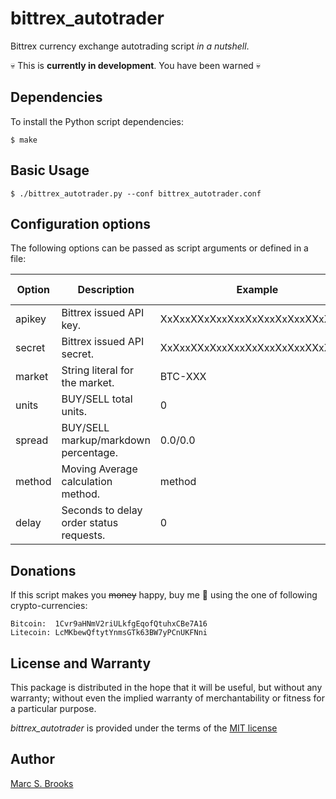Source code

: # bittrex_autotrader

Bittrex currency exchange autotrading script _in a nutshell_.

:skull: This is **currently in development**. You have been warned :skull:

## Dependencies

To install the Python script dependencies:

    $ make

## Basic Usage

    $ ./bittrex_autotrader.py --conf bittrex_autotrader.conf

## Configuration options

The following options can be passed as script arguments or defined in a file:

| Option | Description                             | Example                          | Default value |
| -------| ----------------------------------------|----------------------------------|---------------|
| apikey | Bittrex issued API key.                 | XxXxxXXxXxxXxxXxXxxXxXxxXXxXxxXx |               |
| secret | Bittrex issued API secret.              | XxXxxXXxXxxXxxXxXxxXxXxxXXxXxxXx |               |
| market | String literal for the market.          | BTC-XXX                          | BTC-LTC       |
| units  | BUY/SELL total units.                   | 0                                | 1             |
| spread | BUY/SELL markup/markdown percentage.    | 0.0/0.0                          | 0.1/0.1       |
| method | Moving Average calculation method.      | method                           | arithmetic    |
| delay  | Seconds to delay order status requests. | 0                                | 30            |

## Donations

If this script makes you ~~money~~ happy, buy me :beer: using the one of following crypto-currencies:

    Bitcoin:  1Cvr9aHNmV2riULkfgEqofQtuhxCBe7A16
    Litecoin: LcMKbewQftytYnmsGTk63BW7yPCnUKFNni

## License and Warranty

This package is distributed in the hope that it will be useful, but without any warranty; without even the implied warranty of merchantability or fitness for a particular purpose.

_bittrex_autotrader_ is provided under the terms of the [MIT license](http://www.opensource.org/licenses/mit-license.php)

## Author

[Marc S. Brooks](https://github.com/nuxy)
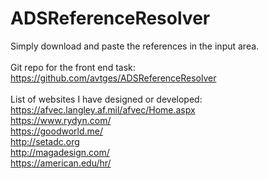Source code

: # ADSReferenceResolver

Simply download and paste the references in the input area.
<br  />
<br  />Git repo for the front end task:
<br  />https://github.com/avtges/ADSReferenceResolver
<br  />
<br  />List of websites I have designed or developed:
<br  />https://afvec.langley.af.mil/afvec/Home.aspx
<br  />https://www.rydyn.com/
<br  />https://goodworld.me/
<br  />http://setadc.org
<br  />http://magadesign.com/
<br  />https://american.edu/hr/

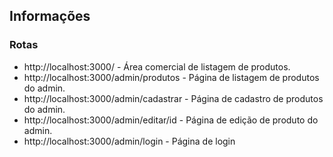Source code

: ## Informações

### Rotas
 - http://localhost:3000/ - Área comercial de listagem de produtos.
 - http://localhost:3000/admin/produtos - Página de listagem de produtos do admin.
 - http://localhost:3000/admin/cadastrar - Página de cadastro de produtos do admin.
 - http://localhost:3000/admin/editar/id - Página de edição de produto do admin.
 - http://localhost:3000/admin/login - Página de login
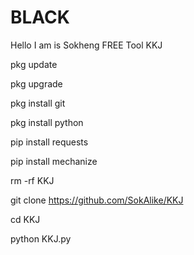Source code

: # BLACK
Hello I am is Sokheng FREE Tool KKJ

pkg update

pkg upgrade

pkg install git

pkg install python

pip install requests

pip install mechanize

rm -rf KKJ

git clone https://github.com/SokAlike/KKJ

cd KKJ

python KKJ.py

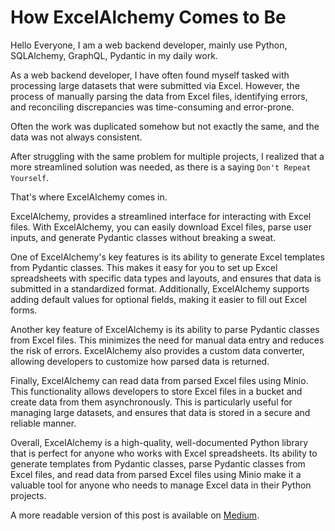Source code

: # How ExcelAlchemy Comes to Be

Hello Everyone, I am a web backend developer, mainly use Python, SQLAlchemy, GraphQL, Pydantic in my daily work.

As a web backend developer, I have often found myself tasked with processing large datasets that were submitted via Excel.
However, the process of manually parsing the data from Excel files, identifying errors, and reconciling discrepancies was time-consuming and error-prone.

Often the work was duplicated somehow but not exactly the same, and the data was not always consistent.

After struggling with the same problem for multiple projects, I realized that a more streamlined solution was needed, as there is a saying `Don't Repeat Yourself`.

That's where ExcelAlchemy comes in.

ExcelAlchemy, provides a streamlined interface for interacting with Excel files.
With ExcelAlchemy, you can easily download Excel files, parse user inputs, and generate Pydantic classes without breaking a sweat.

One of ExcelAlchemy's key features is its ability to generate Excel templates from Pydantic classes.
This makes it easy for you to set up Excel spreadsheets with specific data types and layouts, and ensures that data is submitted in a standardized format.
Additionally, ExcelAlchemy supports adding default values for optional fields, making it easier to fill out Excel forms.

Another key feature of ExcelAlchemy is its ability to parse Pydantic classes from Excel files.
This minimizes the need for manual data entry and reduces the risk of errors.
ExcelAlchemy also provides a custom data converter, allowing developers to customize how parsed data is returned.

Finally, ExcelAlchemy can read data from parsed Excel files using Minio.
This functionality allows developers to store Excel files in a bucket and create data from them asynchronously.
This is particularly useful for managing large datasets, and ensures that data is stored in a secure and reliable manner.

Overall, ExcelAlchemy is a high-quality, well-documented Python library that is perfect for anyone who works with Excel spreadsheets.
Its ability to generate templates from Pydantic classes, parse Pydantic classes from Excel files,
and read data from parsed Excel files using Minio make it a valuable tool for anyone who needs to manage Excel data in their Python projects.

A more readable version of this post is available on [Medium](https://medium.com/@hrui835/excelalchemy-a-python-library-for-reading-and-writing-excel-files-3c6127212d1c).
########
● Task details
Using the entries above, extract exactly the span from the line with "## Configuration options" to the line with "## License and Warranty", both lines included; leave out everything else.

● Answer box
## Configuration options

The following options can be passed as script arguments or defined in a file:

| Option | Description                             | Example                          | Default value |
| -------| ----------------------------------------|----------------------------------|---------------|
| apikey | Bittrex issued API key.                 | XxXxxXXxXxxXxxXxXxxXxXxxXXxXxxXx |               |
| secret | Bittrex issued API secret.              | XxXxxXXxXxxXxxXxXxxXxXxxXXxXxxXx |               |
| market | String literal for the market.          | BTC-XXX                          | BTC-LTC       |
| units  | BUY/SELL total units.                   | 0                                | 1             |
| spread | BUY/SELL markup/markdown percentage.    | 0.0/0.0                          | 0.1/0.1       |
| method | Moving Average calculation method.      | method                           | arithmetic    |
| delay  | Seconds to delay order status requests. | 0                                | 30            |

## Donations

If this script makes you ~~money~~ happy, buy me :beer: using the one of following crypto-currencies:

    Bitcoin:  1Cvr9aHNmV2riULkfgEqofQtuhxCBe7A16
    Litecoin: LcMKbewQftytYnmsGTk63BW7yPCnUKFNni

## License and Warranty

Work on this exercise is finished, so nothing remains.